(Source records)
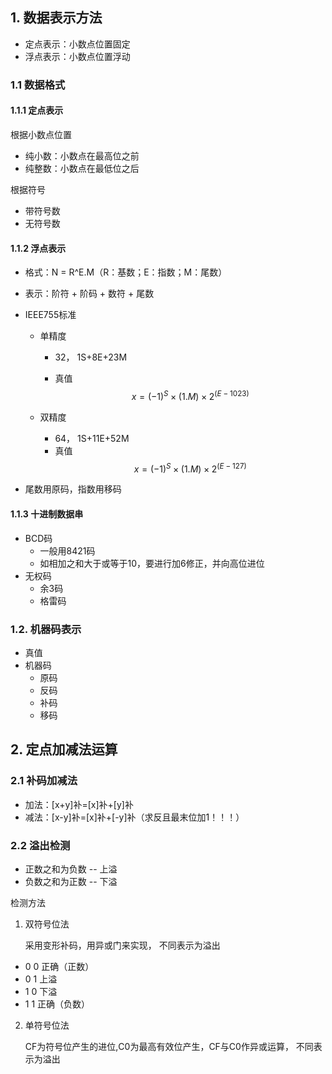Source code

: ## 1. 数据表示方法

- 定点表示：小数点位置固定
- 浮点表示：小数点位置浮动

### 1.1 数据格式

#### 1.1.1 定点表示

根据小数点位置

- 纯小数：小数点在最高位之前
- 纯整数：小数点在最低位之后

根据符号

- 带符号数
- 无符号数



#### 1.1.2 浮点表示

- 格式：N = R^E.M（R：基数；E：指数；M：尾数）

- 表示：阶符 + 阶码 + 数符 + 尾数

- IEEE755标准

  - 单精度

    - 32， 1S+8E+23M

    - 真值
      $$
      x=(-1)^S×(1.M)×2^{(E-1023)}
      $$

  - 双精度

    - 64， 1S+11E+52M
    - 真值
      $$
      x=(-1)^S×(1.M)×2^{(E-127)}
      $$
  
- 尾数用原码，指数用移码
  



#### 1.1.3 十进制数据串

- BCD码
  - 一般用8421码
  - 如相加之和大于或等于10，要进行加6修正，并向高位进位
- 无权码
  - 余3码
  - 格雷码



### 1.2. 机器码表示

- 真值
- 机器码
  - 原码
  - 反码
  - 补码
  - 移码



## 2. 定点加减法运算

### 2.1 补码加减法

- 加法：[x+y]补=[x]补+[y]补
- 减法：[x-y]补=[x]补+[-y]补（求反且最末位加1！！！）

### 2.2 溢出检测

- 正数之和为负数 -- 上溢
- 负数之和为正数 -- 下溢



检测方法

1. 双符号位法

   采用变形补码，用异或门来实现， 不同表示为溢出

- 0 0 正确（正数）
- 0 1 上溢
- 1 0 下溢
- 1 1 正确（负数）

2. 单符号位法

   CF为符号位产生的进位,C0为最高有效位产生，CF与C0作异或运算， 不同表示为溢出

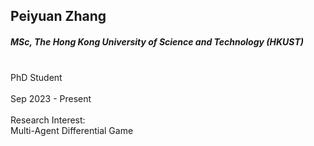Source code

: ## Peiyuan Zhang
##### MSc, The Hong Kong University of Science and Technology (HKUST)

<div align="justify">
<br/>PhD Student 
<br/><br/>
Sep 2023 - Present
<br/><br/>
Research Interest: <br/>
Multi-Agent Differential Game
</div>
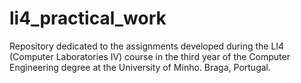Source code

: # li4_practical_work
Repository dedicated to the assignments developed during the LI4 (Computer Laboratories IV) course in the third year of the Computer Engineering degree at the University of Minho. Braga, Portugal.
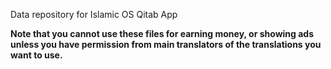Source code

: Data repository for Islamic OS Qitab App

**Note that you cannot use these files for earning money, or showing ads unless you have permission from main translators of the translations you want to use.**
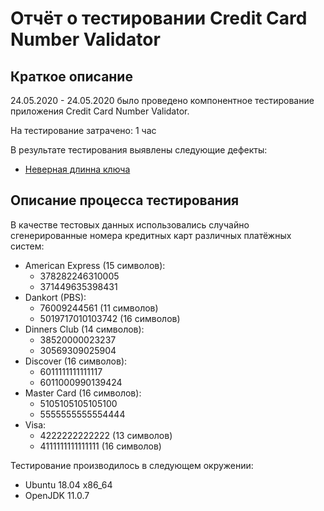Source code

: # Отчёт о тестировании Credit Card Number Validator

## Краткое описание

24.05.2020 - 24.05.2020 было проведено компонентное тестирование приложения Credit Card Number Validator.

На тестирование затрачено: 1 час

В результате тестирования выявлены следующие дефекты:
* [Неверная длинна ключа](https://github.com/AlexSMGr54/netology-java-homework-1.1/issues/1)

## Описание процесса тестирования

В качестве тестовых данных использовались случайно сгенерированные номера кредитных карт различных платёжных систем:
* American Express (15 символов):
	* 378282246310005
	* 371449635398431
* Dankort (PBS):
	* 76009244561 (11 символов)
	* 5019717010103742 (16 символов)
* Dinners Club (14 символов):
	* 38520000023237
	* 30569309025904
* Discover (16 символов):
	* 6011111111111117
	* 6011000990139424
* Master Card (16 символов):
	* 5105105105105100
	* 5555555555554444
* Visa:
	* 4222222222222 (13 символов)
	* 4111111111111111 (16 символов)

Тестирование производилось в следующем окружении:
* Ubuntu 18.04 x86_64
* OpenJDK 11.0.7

_About this exercise_
Reproduce every record verbatim, please. Omit the images.

_Result below_
Source code

: ## 1. 数据表示方法

- 定点表示：小数点位置固定
- 浮点表示：小数点位置浮动

### 1.1 数据格式

#### 1.1.1 定点表示

根据小数点位置

- 纯小数：小数点在最高位之前
- 纯整数：小数点在最低位之后

根据符号

- 带符号数
- 无符号数



#### 1.1.2 浮点表示

- 格式：N = R^E.M（R：基数；E：指数；M：尾数）

- 表示：阶符 + 阶码 + 数符 + 尾数

- IEEE755标准

  - 单精度

    - 32， 1S+8E+23M

    - 真值
      $$
      x=(-1)^S×(1.M)×2^{(E-1023)}
      $$

  - 双精度

    - 64， 1S+11E+52M
    - 真值
      $$
      x=(-1)^S×(1.M)×2^{(E-127)}
      $$
  
- 尾数用原码，指数用移码
  



#### 1.1.3 十进制数据串

- BCD码
  - 一般用8421码
  - 如相加之和大于或等于10，要进行加6修正，并向高位进位
- 无权码
  - 余3码
  - 格雷码



### 1.2. 机器码表示

- 真值
- 机器码
  - 原码
  - 反码
  - 补码
  - 移码



## 2. 定点加减法运算

### 2.1 补码加减法

- 加法：[x+y]补=[x]补+[y]补
- 减法：[x-y]补=[x]补+[-y]补（求反且最末位加1！！！）

### 2.2 溢出检测

- 正数之和为负数 -- 上溢
- 负数之和为正数 -- 下溢



检测方法

1. 双符号位法

   采用变形补码，用异或门来实现， 不同表示为溢出

- 0 0 正确（正数）
- 0 1 上溢
- 1 0 下溢
- 1 1 正确（负数）

2. 单符号位法

   CF为符号位产生的进位,C0为最高有效位产生，CF与C0作异或运算， 不同表示为溢出

Source code

: ## Peiyuan Zhang
##### MSc, The Hong Kong University of Science and Technology (HKUST)

<div align="justify">
<br/>PhD Student 
<br/><br/>
Sep 2023 - Present
<br/><br/>
Research Interest: <br/>
Multi-Agent Differential Game
</div>
Source code

: # li4_practical_work
Repository dedicated to the assignments developed during the LI4 (Computer Laboratories IV) course in the third year of the Computer Engineering degree at the University of Minho. Braga, Portugal.
Source code

: Data repository for Islamic OS Qitab App

**Note that you cannot use these files for earning money, or showing ads unless you have permission from main translators of the translations you want to use.**
Source code

: # Отчёт о тестировании Credit Card Number Validator

## Краткое описание

24.05.2020 - 24.05.2020 было проведено компонентное тестирование приложения Credit Card Number Validator.

На тестирование затрачено: 1 час

В результате тестирования выявлены следующие дефекты:
* [Неверная длинна ключа](https://github.com/AlexSMGr54/netology-java-homework-1.1/issues/1)

## Описание процесса тестирования

В качестве тестовых данных использовались случайно сгенерированные номера кредитных карт различных платёжных систем:
* American Express (15 символов):
	* 378282246310005
	* 371449635398431
* Dankort (PBS):
	* 76009244561 (11 символов)
	* 5019717010103742 (16 символов)
* Dinners Club (14 символов):
	* 38520000023237
	* 30569309025904
* Discover (16 символов):
	* 6011111111111117
	* 6011000990139424
* Master Card (16 символов):
	* 5105105105105100
	* 5555555555554444
* Visa:
	* 4222222222222 (13 символов)
	* 4111111111111111 (16 символов)

Тестирование производилось в следующем окружении:
* Ubuntu 18.04 x86_64
* OpenJDK 11.0.7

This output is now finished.